Your instructions ->
Every line below that contains the word "stored" must be copied.

(Pictures paired with source code)

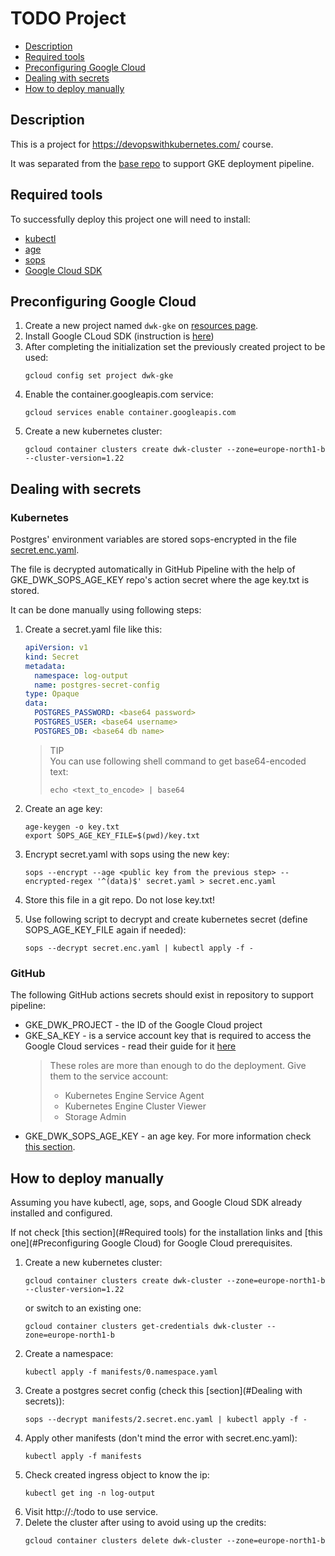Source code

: # TODO Project 

<!-- TOC -->
* [Description](#description)
* [Required tools](#required-tools)
* [Preconfiguring Google Cloud](#preconfiguring-google-cloud)
* [Dealing with secrets](#dealing-with-secrets)
* [How to deploy manually](#how-to-deploy-manually)
<!-- TOC -->

## Description

This is a project for https://devopswithkubernetes.com/ course.

It was separated from the [base repo](https://github.com/kat-ushka/devops-with-kubernetes-course) to support GKE deployment pipeline.

## Required tools

To successfully deploy this project one will need to install:
* [kubectl](https://kubernetes.io/docs/tasks/tools/)
* [age](https://github.com/FiloSottile/age)
* [sops](https://github.com/mozilla/sops)
* [Google Cloud SDK](https://cloud.google.com/sdk/docs/install)

## Preconfiguring Google Cloud

1. Create a new project named `dwk-gke` on [resources page](https://console.cloud.google.com/cloud-resource-manager).
2. Install Google CLoud SDK (instruction is [here](https://cloud.google.com/sdk/docs/install))
3. After completing the initialization set the previously created project to be used:
    ```shell
    gcloud config set project dwk-gke
    ```
4. Enable the container.googleapis.com service:
    ```shell
    gcloud services enable container.googleapis.com
    ```
5. Create a new  kubernetes cluster:
    ```shell
    gcloud container clusters create dwk-cluster --zone=europe-north1-b --cluster-version=1.22
    ```

## Dealing with secrets

### Kubernetes

Postgres' environment variables are stored sops-encrypted in the file [secret.enc.yaml](./manifests/secret.enc.yaml).

The file is decrypted automatically in GitHub Pipeline with the help of GKE_DWK_SOPS_AGE_KEY repo's action secret where the age key.txt is stored.

It can be done manually using following steps:

1. Create a secret.yaml file like this:
    ```yaml
    apiVersion: v1
    kind: Secret
    metadata:
      namespace: log-output
      name: postgres-secret-config
    type: Opaque
    data:
      POSTGRES_PASSWORD: <base64 password>
      POSTGRES_USER: <base64 username>
      POSTGRES_DB: <base64 db name>
    ```
   
   > TIP  
   > You can use following shell command to get base64-encoded text:
   > ```shell
   > echo <text_to_encode> | base64
   > ```
2. Create an age key:
   ```shell
   age-keygen -o key.txt
   export SOPS_AGE_KEY_FILE=$(pwd)/key.txt
   ```
3. Encrypt secret.yaml with sops using the new key:
   ```shell
   sops --encrypt --age <public key from the previous step> --encrypted-regex '^(data)$' secret.yaml > secret.enc.yaml
   ```
4. Store this file in a git repo. Do not lose key.txt!
5. Use following script to decrypt and create kubernetes secret (define SOPS_AGE_KEY_FILE again if needed):
   ```shell
   sops --decrypt secret.enc.yaml | kubectl apply -f -
   ```

### GitHub

The following GitHub actions secrets should exist in repository to support pipeline:

- GKE_DWK_PROJECT - the ID of the Google Cloud project  
- GKE_SA_KEY - is a service account key that is required to access the Google Cloud services - read their guide for it [here](https://cloud.google.com/iam/docs/creating-managing-service-account-keys)
   > These roles are more than enough to do the deployment. Give them to the service account:
   > - Kubernetes Engine Service Agent
   > - Kubernetes Engine Cluster Viewer
   > - Storage Admin
- GKE_DWK_SOPS_AGE_KEY - an age key. For more information check [this section](#Kubernetes).

## How to deploy manually

Assuming you have kubectl, age, sops, and Google Cloud SDK already installed and configured.

If not check [this section](#Required tools) for the installation links and [this one](#Preconfiguring Google Cloud) for Google Cloud prerequisites.

1. Create a new kubernetes cluster:
    ```shell
    gcloud container clusters create dwk-cluster --zone=europe-north1-b --cluster-version=1.22
    ```
   or switch to an existing one:
   ```shell
   gcloud container clusters get-credentials dwk-cluster --zone=europe-north1-b
   ```
2. Create a namespace:
    ```shell
    kubectl apply -f manifests/0.namespace.yaml
    ```
3. Create a postgres secret config (check this [section](#Dealing with secrets)):
    ```shell
    sops --decrypt manifests/2.secret.enc.yaml | kubectl apply -f -
    ``` 
4. Apply other manifests (don't mind the error with secret.enc.yaml):
    ```shell
    kubectl apply -f manifests
    ```
5. Check created ingress object to know the ip:
    ```shell
    kubectl get ing -n log-output
    ```
6. Visit http://<to-do-web-ingress ip>:<to-do-web-ingress port>/todo to use service.
7. Delete the cluster after using to avoid using up the credits:
     ```shell
     gcloud container clusters delete dwk-cluster --zone=europe-north1-b
     ```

Exercise answer ->
Postgres' environment variables are stored sops-encrypted in the file [secret.enc.yaml](./manifests/secret.enc.yaml).
The file is decrypted automatically in GitHub Pipeline with the help of GKE_DWK_SOPS_AGE_KEY repo's action secret where the age key.txt is stored.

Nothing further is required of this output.